VAT for fixed property can be a minefield

Confusion continues to reign when it comes to fixed (immoveable) property (which I shall simply refer to ‘property’ here) and VAT.

The key is to be aware of the use to which you are putting the property, and to make sure you are treating the VAT correctly (I won’t look at the documentary requirements here but be aware that they are critical in all the scenarios):

  • If you are a property trader (e.g. you develop and sell) you may claim the VAT you are charged on purchase as an input VAT refund. Equally so, any goods and services you might buy to develop and improve the property. If, however, the seller does not charge VAT to you (as it is their home- see below), you will pay transfer duty and may claim a deemed VAT refund (15/115 of the purchase price) to the extent that the consideration has been paid and/or once transfer has taken place.
  • Similarly, if you are buying the property to lease it out to third parties who will use it for commercial purposes you will, again, be able to claim an input VAT refund (or claim a deemed VAT amount if you paid transfer duty- see above) when you buy the property. In turn, you will be have to add VAT to the rent you charge to your tenant(s). If in the future you sell the property, you will also have to charge VAT to the purchaser and to pay it to SARS.  The person who buys the property from you will not then have to pay transfer duty. If you sell the property together with the leases i.e. as a ‘going concern’ it is possible that the VAT rate will be 0%, but this can’t apply if you sell the property to the tenant.
  • The position is, however, very different if you buy the property to lease it to people to live in or to provide to your employee(s) to live in. Because the property is then to be used as a “dwelling” (“a place residence or abode of any natural person”), which is an exempt supply, you will not be allowed to claim a VAT refund for any VAT charged to you (or claim a deemed VAT refund if you paid transfer duty) when you buy the property.  Equally so, you will not need to charge VAT on the rentals you charge to your tenants or on any accommodation fringe benefit provided to your employees. When you sell the property only transfer duty will apply.
  • Similarly, if you are buying a property to live in it yourself, you might pay VAT if you buy from a developer or you’ll pay transfer duty but you won’t be able to claim any VAT refund. Similarly, when you sell the property, the buyer will pay transfer duty. VAT won’t come into the picture.

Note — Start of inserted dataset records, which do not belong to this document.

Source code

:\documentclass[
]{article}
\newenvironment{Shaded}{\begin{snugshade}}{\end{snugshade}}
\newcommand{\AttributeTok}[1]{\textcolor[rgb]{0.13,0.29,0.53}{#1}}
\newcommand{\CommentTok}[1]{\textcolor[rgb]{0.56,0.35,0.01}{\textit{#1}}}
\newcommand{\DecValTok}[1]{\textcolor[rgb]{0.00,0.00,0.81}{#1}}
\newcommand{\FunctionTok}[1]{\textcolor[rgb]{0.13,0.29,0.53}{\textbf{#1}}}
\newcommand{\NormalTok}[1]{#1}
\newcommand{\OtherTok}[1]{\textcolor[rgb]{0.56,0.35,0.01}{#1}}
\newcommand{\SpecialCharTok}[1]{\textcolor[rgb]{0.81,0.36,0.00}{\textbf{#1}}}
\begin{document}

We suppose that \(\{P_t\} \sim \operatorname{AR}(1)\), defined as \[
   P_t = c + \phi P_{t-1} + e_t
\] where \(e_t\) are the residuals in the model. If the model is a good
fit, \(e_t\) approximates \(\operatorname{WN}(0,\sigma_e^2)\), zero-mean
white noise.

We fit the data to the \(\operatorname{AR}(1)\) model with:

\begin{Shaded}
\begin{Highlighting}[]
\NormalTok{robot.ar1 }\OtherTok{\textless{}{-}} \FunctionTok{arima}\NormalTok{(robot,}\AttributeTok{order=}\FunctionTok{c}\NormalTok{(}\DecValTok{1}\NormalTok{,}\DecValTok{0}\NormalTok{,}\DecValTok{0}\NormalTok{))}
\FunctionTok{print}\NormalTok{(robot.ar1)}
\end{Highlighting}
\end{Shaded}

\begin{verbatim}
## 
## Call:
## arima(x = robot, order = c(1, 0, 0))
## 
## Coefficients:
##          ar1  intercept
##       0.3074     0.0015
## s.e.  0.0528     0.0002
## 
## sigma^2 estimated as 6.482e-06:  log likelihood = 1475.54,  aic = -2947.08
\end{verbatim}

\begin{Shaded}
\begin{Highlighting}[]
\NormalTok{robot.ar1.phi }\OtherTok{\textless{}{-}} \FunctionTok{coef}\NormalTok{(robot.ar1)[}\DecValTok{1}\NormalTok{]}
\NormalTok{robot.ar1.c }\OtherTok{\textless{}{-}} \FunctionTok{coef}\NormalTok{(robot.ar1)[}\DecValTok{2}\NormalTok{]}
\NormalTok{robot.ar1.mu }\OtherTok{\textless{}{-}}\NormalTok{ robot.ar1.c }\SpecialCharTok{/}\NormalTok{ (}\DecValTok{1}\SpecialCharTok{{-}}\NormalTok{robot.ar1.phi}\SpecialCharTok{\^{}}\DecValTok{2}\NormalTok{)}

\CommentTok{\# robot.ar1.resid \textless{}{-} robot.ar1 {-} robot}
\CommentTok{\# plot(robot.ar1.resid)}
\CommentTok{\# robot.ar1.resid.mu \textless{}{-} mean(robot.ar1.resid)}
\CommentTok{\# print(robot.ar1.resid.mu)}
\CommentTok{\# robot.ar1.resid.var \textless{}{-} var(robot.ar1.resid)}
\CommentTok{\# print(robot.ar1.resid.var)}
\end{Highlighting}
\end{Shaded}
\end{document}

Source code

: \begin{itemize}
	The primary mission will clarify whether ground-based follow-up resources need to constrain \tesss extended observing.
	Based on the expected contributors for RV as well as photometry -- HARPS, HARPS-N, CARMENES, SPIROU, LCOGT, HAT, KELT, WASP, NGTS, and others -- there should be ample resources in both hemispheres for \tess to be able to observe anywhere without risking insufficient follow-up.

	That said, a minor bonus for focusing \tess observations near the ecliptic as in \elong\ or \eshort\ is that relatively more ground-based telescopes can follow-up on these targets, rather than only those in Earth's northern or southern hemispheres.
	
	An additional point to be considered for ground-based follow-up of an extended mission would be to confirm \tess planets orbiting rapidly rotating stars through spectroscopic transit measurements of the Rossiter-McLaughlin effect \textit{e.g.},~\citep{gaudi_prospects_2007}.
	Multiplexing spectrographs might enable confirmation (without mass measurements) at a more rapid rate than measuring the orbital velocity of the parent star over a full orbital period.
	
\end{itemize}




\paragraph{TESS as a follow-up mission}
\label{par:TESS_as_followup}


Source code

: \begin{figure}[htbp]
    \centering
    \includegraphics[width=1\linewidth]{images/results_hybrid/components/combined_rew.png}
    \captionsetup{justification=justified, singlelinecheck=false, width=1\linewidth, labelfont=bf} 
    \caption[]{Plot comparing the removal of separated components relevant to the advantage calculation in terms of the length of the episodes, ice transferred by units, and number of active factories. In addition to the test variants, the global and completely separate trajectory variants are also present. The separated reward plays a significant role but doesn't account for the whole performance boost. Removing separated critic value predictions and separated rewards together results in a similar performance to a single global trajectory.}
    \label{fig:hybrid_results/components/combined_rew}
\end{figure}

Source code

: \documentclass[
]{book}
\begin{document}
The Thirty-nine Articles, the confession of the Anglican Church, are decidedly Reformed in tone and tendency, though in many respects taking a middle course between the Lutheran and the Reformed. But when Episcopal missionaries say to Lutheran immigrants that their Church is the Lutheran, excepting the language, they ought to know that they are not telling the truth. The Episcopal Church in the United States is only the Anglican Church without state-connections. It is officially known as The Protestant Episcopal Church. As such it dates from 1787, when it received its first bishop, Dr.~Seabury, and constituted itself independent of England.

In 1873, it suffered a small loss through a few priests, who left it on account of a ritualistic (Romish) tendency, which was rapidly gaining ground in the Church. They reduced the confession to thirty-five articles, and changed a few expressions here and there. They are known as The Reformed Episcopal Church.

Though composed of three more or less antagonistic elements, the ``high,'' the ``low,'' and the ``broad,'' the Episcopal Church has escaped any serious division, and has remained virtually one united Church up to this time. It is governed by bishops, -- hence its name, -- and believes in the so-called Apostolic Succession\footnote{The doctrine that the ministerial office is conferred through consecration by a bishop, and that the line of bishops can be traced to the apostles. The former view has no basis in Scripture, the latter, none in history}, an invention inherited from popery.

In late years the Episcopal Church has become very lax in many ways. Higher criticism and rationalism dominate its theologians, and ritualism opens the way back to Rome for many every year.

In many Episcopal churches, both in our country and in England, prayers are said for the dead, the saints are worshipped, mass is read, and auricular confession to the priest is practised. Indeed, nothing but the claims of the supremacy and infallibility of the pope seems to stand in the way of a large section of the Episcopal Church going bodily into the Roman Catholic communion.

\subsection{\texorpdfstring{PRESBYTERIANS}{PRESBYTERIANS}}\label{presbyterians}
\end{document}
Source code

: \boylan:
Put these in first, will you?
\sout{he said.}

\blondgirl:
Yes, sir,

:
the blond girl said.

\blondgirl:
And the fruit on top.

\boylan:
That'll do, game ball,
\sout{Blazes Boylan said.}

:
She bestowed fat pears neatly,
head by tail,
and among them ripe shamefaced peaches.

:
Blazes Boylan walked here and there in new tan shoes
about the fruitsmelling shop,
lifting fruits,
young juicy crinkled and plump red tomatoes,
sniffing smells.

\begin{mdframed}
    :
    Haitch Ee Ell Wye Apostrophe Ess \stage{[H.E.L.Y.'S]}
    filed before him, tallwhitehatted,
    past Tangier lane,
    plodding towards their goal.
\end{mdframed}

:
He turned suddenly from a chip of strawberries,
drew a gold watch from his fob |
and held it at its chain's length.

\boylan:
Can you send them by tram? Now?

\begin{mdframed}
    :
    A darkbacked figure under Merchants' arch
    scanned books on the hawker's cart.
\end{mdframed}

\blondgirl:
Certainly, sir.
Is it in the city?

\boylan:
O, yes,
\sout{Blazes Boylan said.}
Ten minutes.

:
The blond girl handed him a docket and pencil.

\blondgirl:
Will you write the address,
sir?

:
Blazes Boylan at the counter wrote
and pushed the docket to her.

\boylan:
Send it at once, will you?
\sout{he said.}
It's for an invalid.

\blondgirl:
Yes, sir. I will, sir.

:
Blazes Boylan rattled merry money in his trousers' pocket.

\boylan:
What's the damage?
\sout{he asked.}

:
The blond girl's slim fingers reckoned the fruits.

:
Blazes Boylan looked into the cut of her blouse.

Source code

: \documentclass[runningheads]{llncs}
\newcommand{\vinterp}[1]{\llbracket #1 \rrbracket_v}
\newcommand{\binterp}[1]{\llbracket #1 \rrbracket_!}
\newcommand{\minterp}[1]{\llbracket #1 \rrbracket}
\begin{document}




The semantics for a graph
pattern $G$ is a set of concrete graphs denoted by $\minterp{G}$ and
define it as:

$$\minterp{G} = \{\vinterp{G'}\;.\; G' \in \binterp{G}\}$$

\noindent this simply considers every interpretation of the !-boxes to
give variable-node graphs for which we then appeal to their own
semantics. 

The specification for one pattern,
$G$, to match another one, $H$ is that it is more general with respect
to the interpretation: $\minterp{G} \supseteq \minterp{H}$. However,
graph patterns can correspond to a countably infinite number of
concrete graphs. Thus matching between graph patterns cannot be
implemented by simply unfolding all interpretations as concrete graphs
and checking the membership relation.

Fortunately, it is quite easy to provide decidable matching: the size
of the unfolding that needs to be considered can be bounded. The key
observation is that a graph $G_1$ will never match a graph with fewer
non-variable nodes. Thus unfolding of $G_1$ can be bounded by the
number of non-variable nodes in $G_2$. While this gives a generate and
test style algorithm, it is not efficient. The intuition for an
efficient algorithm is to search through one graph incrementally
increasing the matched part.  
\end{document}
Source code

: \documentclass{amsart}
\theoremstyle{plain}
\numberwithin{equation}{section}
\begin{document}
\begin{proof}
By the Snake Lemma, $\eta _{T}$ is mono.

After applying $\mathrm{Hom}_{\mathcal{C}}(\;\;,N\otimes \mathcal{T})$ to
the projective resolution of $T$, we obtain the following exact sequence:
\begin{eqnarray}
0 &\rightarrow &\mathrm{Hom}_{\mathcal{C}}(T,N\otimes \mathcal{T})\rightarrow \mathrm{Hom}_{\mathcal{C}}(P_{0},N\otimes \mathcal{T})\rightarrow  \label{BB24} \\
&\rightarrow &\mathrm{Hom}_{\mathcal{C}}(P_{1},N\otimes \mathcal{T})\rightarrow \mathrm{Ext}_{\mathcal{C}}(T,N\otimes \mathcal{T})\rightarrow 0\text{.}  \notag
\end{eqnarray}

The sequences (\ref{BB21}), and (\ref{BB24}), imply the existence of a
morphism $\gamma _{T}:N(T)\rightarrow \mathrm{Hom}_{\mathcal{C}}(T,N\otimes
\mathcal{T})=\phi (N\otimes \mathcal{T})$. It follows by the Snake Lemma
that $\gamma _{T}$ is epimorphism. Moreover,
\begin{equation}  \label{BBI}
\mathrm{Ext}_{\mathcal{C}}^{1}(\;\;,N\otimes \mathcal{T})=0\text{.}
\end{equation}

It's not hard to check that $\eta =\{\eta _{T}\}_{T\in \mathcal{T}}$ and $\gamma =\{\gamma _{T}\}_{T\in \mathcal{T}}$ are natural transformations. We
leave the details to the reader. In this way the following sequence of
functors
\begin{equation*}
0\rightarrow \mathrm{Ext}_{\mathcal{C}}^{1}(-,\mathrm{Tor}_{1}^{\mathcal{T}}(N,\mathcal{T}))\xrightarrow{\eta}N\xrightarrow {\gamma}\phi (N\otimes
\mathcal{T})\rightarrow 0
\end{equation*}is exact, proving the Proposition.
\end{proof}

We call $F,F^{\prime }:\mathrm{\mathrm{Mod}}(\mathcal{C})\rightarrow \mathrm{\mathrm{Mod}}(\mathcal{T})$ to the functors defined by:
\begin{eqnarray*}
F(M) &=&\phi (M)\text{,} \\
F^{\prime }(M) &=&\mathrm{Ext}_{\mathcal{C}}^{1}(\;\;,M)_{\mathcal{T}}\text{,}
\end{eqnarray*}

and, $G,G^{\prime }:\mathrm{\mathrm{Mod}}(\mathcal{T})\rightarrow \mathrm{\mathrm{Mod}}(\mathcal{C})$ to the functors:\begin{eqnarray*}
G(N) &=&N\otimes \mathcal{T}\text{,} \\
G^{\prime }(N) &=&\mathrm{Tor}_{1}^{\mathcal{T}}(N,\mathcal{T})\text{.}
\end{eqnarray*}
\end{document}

This scenario may, however, change if you, for example, use portion of your home as an office. In this case you may claim the VAT charged to you (or a deemed input tax if you paid transfer duty) to the extent of the portion of the property you use for business purposes (assuming the business makes VATable supplies). You may also claim the VAT charged to you on any improvements you make to the portion of the property that you use as your office.

BEWARE though, if you have done this, when you sell the property you will have to charge VAT on the full selling price. You may at that point claim a refund of the balance of the VAT you weren’t able to claim on the original purchase price (or the current market value of the property if it is now lower), but this scenario can be particularly detrimental because you will, potentially, be selling your home to someone who will use the full property as their home and not be able to claim the VAT which you must charge as a refund. This will add 15% to your selling price, quite a lot more than the transfer duty would be, and the marketability of your home may be affected

  • If you are buying a property which will be rented out partially to commercial businesses and partially for residential (“dwelling”) accommodation purposes (assuming both parts are more than 10% of the total) you will need to apportion the amount of VAT you claim as a refund when you buy the property.  This type of situation might arise where you buy a block of flats with shops on the ground floor, for example. 

Again, when you sell the property, you will have to charge VAT on the full selling price and may claim the balance of the VAT you weren’t able to claim on the original purchase price you paid (or the market value if it is lower). 

In addition, if during the time that you own a mixed-use property, the proportions of commercial and residential usage change, you must make an adjustment to the amount of the VAT originally claimed.

  • On a separate note, there are very specific VAT rules where you use the property as “commercial accommodation”, which is a defined set of circumstances, but this needs an article all of its own- watch this space!